What you should do
Search the records for the string "complex" and copy every line where it turns up.

Items from a dataset
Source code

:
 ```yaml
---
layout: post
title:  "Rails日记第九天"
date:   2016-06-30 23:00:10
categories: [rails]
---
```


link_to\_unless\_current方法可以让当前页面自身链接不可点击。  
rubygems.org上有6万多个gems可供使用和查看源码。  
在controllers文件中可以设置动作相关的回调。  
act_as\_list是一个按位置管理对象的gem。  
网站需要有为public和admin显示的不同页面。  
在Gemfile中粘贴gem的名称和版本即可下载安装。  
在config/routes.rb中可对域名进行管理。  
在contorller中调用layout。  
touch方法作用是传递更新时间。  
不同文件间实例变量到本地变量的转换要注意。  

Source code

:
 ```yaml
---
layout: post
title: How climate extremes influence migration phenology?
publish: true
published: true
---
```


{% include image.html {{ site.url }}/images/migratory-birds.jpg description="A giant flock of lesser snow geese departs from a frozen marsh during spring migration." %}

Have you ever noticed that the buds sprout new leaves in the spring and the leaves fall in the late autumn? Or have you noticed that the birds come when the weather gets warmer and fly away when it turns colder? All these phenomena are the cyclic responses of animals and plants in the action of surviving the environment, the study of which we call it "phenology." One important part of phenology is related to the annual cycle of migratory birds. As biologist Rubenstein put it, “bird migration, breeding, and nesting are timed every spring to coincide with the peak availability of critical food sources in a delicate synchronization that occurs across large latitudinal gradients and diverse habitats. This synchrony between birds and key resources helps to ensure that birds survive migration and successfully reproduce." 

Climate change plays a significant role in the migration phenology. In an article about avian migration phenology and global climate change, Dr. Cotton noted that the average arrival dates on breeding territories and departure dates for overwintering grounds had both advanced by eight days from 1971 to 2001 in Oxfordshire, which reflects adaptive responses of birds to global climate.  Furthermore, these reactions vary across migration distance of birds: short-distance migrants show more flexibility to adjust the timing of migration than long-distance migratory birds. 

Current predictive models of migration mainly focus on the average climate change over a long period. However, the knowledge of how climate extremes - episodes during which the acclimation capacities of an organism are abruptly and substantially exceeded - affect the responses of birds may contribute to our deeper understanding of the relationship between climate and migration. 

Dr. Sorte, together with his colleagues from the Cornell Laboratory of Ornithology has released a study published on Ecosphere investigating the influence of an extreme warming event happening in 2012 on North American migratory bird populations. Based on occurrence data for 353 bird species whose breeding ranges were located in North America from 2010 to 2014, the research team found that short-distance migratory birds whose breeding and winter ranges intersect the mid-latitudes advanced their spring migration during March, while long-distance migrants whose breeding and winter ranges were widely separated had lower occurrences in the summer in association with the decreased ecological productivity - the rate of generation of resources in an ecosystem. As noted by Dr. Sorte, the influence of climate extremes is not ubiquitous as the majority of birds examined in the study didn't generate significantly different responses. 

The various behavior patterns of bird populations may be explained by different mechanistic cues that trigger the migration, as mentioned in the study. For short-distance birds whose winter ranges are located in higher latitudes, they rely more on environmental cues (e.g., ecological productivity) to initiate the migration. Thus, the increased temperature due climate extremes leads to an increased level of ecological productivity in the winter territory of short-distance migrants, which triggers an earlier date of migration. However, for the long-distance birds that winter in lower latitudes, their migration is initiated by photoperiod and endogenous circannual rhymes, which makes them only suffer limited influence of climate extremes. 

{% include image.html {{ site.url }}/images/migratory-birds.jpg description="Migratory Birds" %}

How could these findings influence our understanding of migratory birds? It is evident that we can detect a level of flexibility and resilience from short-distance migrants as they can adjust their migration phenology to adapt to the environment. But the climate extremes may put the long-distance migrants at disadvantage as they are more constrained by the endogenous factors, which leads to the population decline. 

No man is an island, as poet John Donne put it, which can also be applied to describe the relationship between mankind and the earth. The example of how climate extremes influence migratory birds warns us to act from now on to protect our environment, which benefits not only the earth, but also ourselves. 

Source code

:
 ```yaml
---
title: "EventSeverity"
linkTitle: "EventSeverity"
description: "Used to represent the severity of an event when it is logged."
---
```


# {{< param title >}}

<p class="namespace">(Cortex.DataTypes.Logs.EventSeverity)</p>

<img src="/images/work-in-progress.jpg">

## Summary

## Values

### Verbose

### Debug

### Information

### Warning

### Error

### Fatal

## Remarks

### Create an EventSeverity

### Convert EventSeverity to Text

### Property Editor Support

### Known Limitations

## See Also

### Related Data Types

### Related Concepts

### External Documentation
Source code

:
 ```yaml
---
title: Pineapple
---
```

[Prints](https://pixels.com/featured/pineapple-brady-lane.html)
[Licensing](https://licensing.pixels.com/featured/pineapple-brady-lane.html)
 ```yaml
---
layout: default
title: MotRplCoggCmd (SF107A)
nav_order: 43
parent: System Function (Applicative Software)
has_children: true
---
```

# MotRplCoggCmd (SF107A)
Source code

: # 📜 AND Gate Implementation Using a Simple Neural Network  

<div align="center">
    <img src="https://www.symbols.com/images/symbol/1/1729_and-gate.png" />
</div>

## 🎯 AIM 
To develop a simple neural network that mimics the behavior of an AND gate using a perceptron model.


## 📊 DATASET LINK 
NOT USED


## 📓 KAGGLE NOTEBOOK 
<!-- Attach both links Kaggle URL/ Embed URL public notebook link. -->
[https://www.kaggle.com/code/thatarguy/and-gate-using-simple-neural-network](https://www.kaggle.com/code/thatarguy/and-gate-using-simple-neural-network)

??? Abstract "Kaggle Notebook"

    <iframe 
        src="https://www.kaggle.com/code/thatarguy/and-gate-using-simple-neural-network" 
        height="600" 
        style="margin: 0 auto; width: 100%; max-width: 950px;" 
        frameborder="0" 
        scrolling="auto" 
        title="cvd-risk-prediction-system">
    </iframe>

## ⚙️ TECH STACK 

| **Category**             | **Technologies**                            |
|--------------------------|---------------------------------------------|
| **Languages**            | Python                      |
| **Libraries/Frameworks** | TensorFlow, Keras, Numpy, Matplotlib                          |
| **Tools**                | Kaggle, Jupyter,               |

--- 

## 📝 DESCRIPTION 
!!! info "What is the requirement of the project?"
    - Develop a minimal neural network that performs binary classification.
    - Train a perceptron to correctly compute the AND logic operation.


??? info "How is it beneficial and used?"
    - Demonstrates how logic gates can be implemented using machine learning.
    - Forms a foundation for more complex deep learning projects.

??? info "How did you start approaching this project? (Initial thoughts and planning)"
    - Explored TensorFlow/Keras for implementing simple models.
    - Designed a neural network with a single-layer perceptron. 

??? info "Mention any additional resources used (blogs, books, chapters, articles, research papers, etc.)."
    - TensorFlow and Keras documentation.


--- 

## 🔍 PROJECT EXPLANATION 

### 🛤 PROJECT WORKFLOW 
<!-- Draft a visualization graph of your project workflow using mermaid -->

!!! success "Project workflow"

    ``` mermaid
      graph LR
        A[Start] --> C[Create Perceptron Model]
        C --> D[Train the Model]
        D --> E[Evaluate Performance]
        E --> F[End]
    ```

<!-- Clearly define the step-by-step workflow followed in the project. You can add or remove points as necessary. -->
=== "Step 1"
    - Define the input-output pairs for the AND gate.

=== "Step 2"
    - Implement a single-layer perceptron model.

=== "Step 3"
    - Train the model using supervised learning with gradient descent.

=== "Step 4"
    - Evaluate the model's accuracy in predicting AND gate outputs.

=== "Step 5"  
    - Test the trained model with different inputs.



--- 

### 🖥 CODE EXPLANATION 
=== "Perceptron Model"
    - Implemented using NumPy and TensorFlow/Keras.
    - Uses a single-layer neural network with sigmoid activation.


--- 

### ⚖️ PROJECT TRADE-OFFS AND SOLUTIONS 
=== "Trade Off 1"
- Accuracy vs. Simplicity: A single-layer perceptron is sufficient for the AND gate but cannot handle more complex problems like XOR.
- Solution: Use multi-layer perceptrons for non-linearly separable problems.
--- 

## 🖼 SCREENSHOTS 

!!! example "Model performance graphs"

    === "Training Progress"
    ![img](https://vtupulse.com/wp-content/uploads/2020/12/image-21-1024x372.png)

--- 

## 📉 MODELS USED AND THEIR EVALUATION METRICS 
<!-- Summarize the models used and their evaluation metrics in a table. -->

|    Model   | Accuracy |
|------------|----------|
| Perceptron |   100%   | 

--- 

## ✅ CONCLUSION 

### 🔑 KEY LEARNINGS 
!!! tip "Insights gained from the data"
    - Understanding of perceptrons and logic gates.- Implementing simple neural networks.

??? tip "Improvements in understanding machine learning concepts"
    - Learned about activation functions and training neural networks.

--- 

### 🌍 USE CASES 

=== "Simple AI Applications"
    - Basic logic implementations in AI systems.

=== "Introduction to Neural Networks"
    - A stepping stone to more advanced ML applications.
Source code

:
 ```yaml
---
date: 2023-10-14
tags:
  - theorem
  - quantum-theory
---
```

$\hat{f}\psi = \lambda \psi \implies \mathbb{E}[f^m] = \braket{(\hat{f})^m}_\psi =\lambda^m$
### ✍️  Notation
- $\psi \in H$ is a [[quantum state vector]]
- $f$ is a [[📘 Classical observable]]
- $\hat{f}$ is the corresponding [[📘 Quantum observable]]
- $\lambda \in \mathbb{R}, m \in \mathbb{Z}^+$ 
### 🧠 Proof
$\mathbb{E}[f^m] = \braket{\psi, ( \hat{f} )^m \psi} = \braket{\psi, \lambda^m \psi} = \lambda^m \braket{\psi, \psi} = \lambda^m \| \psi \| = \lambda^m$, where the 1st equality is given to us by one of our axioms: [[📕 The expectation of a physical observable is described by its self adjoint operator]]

Solution to this problem
    - Forms a foundation for more complex deep learning projects.
- Accuracy vs. Simplicity: A single-layer perceptron is sufficient for the AND gate but cannot handle more complex problems like XOR.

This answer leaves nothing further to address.